本を読み聞かせるということも親はよくすると思いますが、これも興味ある物語を例えばお父さんが、お父さんの声を通して読んでくれるという特別な体験なのです。そして、膝に乗せてもらっていると、耳で聞くと同時に、体の振動を通じても声を感じながら本を読んでもらうことになり、体全体を通して、親を通して物語を感じることができるのです。この体験は子どもにとってかけがえの無い豊かな体験となることでしょう。
子どもの周りに体験を通して学べるようなさまざまな魅力的な環境を用意することが大人の役割ということが言えるでしょう。
9.本物を体験する
今述べてきたように、子どもは身近な環境に自らかかわりながらさまざまなことを学んでいきます。
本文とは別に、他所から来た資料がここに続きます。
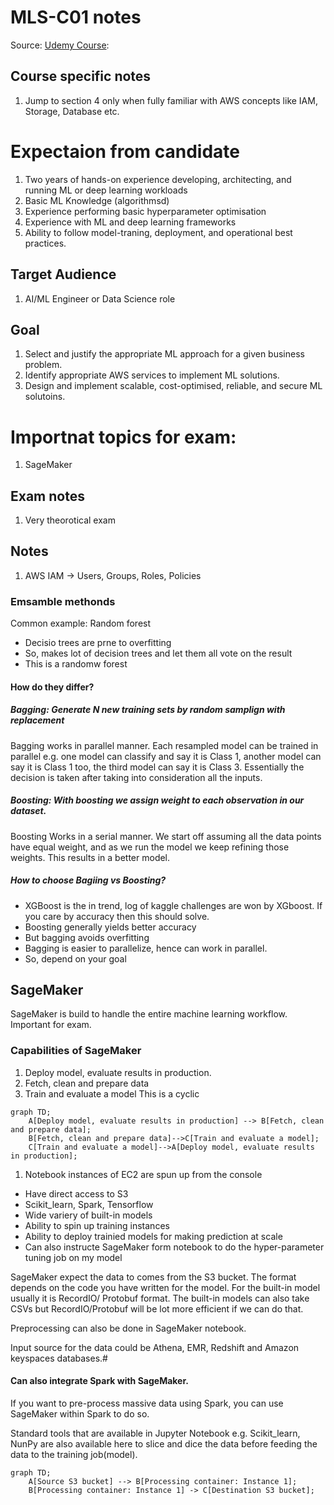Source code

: # MLS-C01 notes
Source: [Udemy Course](https://www.udemy.com/course/aws-certified-machine-learning-specialty-mls): 

## Course specific notes
1. Jump to section 4 only when fully familiar with AWS concepts like IAM, Storage, Database etc.

# Expectaion from candidate 
1. Two years of hands-on experience developing, architecting, and running ML or deep learning workloads
2. Basic ML Knowledge (algorithmsd)
3. Experience performing basic hyperparameter optimisation
4. Experience with ML and deep learning frameworks
5. Ability to follow model-traning, deployment, and operational best practices.

## Target Audience
1. AI/ML Engineer or Data Science role

## Goal
1. Select and justify the appropriate ML approach for a given business problem.
2. Identify appropriate AWS services to implement ML solutions.
3. Design and implement scalable, cost-optimised, reliable, and secure ML solutoins.

# Importnat topics for exam:
1. SageMaker
   
## Exam notes
1. Very theorotical exam


## Notes
1. AWS IAM -> Users, Groups, Roles, Policies


###  Emsamble methonds
Common example: Random forest
- Decisio trees are prne to overfitting
- So, makes lot of decision trees and let them all vote on the result
- This is a randomw forest
#### How do they differ?
##### Bagging: Generate N new training sets by random samplign with replacement
Bagging works in parallel manner.
Each resampled model can be trained in parallel
e.g. one model can classify and say it is Class 1, another model can say it is Class 1 too, the third model can say it is Class 3. Essentially the decision is taken after taking into consideration all the inputs.

##### Boosting: With boosting we assign weight to each observation in our dataset.
Boosting Works in a serial manner.
We start off assuming all the data points have equal weight, and as we run the model we keep refining those weights. This results in a better model.

##### How to choose Bagiing vs Boosting?
- XGBoost is the in trend, log of kaggle challenges are won by XGboost. If you care by accuracy then this should solve.
- Boosting generally yields better accuracy
- But bagging avoids overfitting
- Bagging is easier to parallelize, hence can work in parallel.
- So, depend on your goal

## SageMaker
SageMaker is build to handle the entire machine learning workflow. 
Important for exam.
### Capabilities of SageMaker
1. Deploy model, evaluate results in production.
2. Fetch, clean and prepare data
3. Train and evaluate a model
This is a cyclic

```mermaid
graph TD;
    A[Deploy model, evaluate results in production] --> B[Fetch, clean and prepare data];
    B[Fetch, clean and prepare data]-->C[Train and evaluate a model];
    C[Train and evaluate a model]-->A[Deploy model, evaluate results in production];
```
1. Notebook instances of EC2 are spun up from the console
* Have direct access to S3
* Scikit_learn, Spark, Tensorflow
* Wide variery of built-in models
* Ability to spin up training instances
* Ability to deploy trainied models for making prediction at scale
* Can also instructe SageMaker form notebook to do the hyper-parameter tuning job on my model

SageMaker expect the data to comes from the S3 bucket.
The format depends on the code you have written for the model.
For the built-in model usually it is RecordIO/ Protobuf format. The built-in models can also take CSVs but RecordIO/Protobuf will be lot more efficient if we can do that.

Preprocessing can also be done in SageMaker notebook.

Input source for the data could be Athena, EMR, Redshift and Amazon keyspaces databases.#

#### Can also integrate Spark with SageMaker.
If you want to pre-process massive data using Spark, you can use SageMaker within Spark to do so.

Standard tools that are available in Jupyter Notebook e.g. Scikit_learn, NunPy are also available here to slice and dice the data before feeding the data to the training job(model).

```mermaid
graph TD;
    A[Source S3 bucket] --> B[Processing container: Instance 1];
    B[Processing container: Instance 1] -> C[Destination S3 bucket];
```
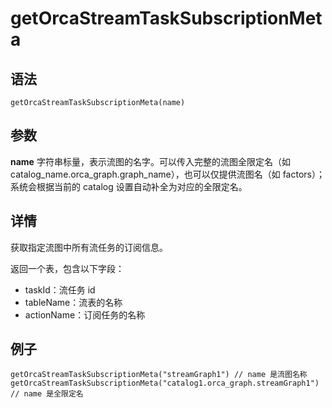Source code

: # getOrcaStreamTaskSubscriptionMeta

## 语法

`getOrcaStreamTaskSubscriptionMeta(name)`

## 参数

**name** 字符串标量，表示流图的名字。可以传入完整的流图全限定名（如
catalog\_name.orca\_graph.graph\_name），也可以仅提供流图名（如 factors）；系统会根据当前的 catalog
设置自动补全为对应的全限定名。

## 详情

获取指定流图中所有流任务的订阅信息。

返回一个表，包含以下字段：

* taskId：流任务 id
* tableName：流表的名称
* actionName：订阅任务的名称

## 例子

```
getOrcaStreamTaskSubscriptionMeta("streamGraph1") // name 是流图名称
getOrcaStreamTaskSubscriptionMeta("catalog1.orca_graph.streamGraph1") // name 是全限定名
```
このことを考えると、子どもには豊かな環境を用意したいものです。なるべくよいもの、本物を経験してもらいたいものです。その意味では、美術館に足を運んで芸術作品を見るといったことなども重要であると思います。フランスなどでは幼稚園でも子どもを美術館に連れて行きます。そこで芸術と向き合うのです。また、クラッシックのコンサートに子どもと行くなど洗練された本物に出会うことがとても大切なことであると思います。その経験が豊かな感性をはぐくむことに繋がると思います。また、豊かな自然の中に身をおくことも子どもにとっては大変魅力的なことです。自然の中で動植物に手で触れ、足で感じ、目で見て、鳥の声や小川のせせらぎを聞く。また鼻で花などの香りをかぐ。野いちごなどを採って味わう。それらのことはやはり子どもの豊かな感性を育むといえるでしょう。このように、子どもに対して本物、できるだけよいものと出会うようにすることは大変重要なことです。まだ子どもだからではなく、子どもだからこそなのです。その意味で、子どもだましと言う言葉は使いたくないものです。
10.褒めない、叱らない
子どもとのかかわりで、よく「3つ叱って7つ褒め」ということを言います。叱ってばかりいては子どもは育たない。褒めることを多くして、少し叱るというバランスが大切なのだということでしょうか。また、このごろの親は子どもを叱れなくなった。とも言います。また、褒めて伸ばすとも言います。叱ることと褒めることをうまく操作しながら子どもを育てることが賢い子育てなのだとでも言っているようです。しかし、人は褒められないと何もしないのでしょうか。叱られないと伸びないのでしょうか。人は怠け者なのでしょうか。そうではありません、好奇心に満ちた能動的な存在なのです。だとすれば褒めたり、叱ったりしなくても育つはずです。褒める、叱るということは飴と鞭の考え方なのです。これでいきますと、褒められるからする。叱られるからしない。ということになり、価値基準が本人の外にあるのです。子どもは評価されるために生きているわけではありません。これからはそうでない考え方で子どもとかかわることが望まれると思っています。それは、子どものしたことに対して、喜ぶ、悲しむといった考え方です。例えば子どもが何か好ましいことをしたときに、「お母さんは、自分がしたことに対してまるで自分のことのように喜んでくれた。」ということなのです。それは、子どもに自尊感情を生じさせるのです。またそれは自信に繋がります。そしてその自信が次の行動に繋がっていくのです。子どもが主体なのです。また、好ましくないことをしてしまったときに、自分がしたことに対して、「お母さんが自分のことのように悲しんだ、そして励ましてくれた。」そんなときにこれから自分はどうしたらよいのかについては自分で考え、決めるのです。それが、子どもを一人の人格をもった人として尊重するということなのだと思います。
おわりに
幼児期のかかわり方について、いくつかの私論を述べましたが、要するに、幼児期の大人のかかわり方が、その子どものその後の人生に大きな影響を与えるということです。子どもには、今を、そして将来を豊かにより善く生きてほしいというのは大人の共通する願いであると思います。ですから、親を中心とした大人は子どもと向き合い、真剣にかかわっていかねばなりません。そして、そのことが子どものためであると同時に、大人自身のためでもあるのです。子どもの育ちを支えると同時に、われわれ大人も実は子どもから沢山学んでいるのです。子どもとともに暮らすことの有意義さを大人はもっともっと自覚すべきです。しかし、政治家は、子どもを親から離して、親が安心して働ける社会を構築しようとしています。保育所を整備していくことを喫緊の課題としています。それはある意味では重要なことだと思っていますが、現在の喫緊の課題は、人は幼児期をどのように過ごすことが大切なのかを考え、乳幼児期を家庭教育を中心として、豊かに暮らせる社会を構築することだと思います。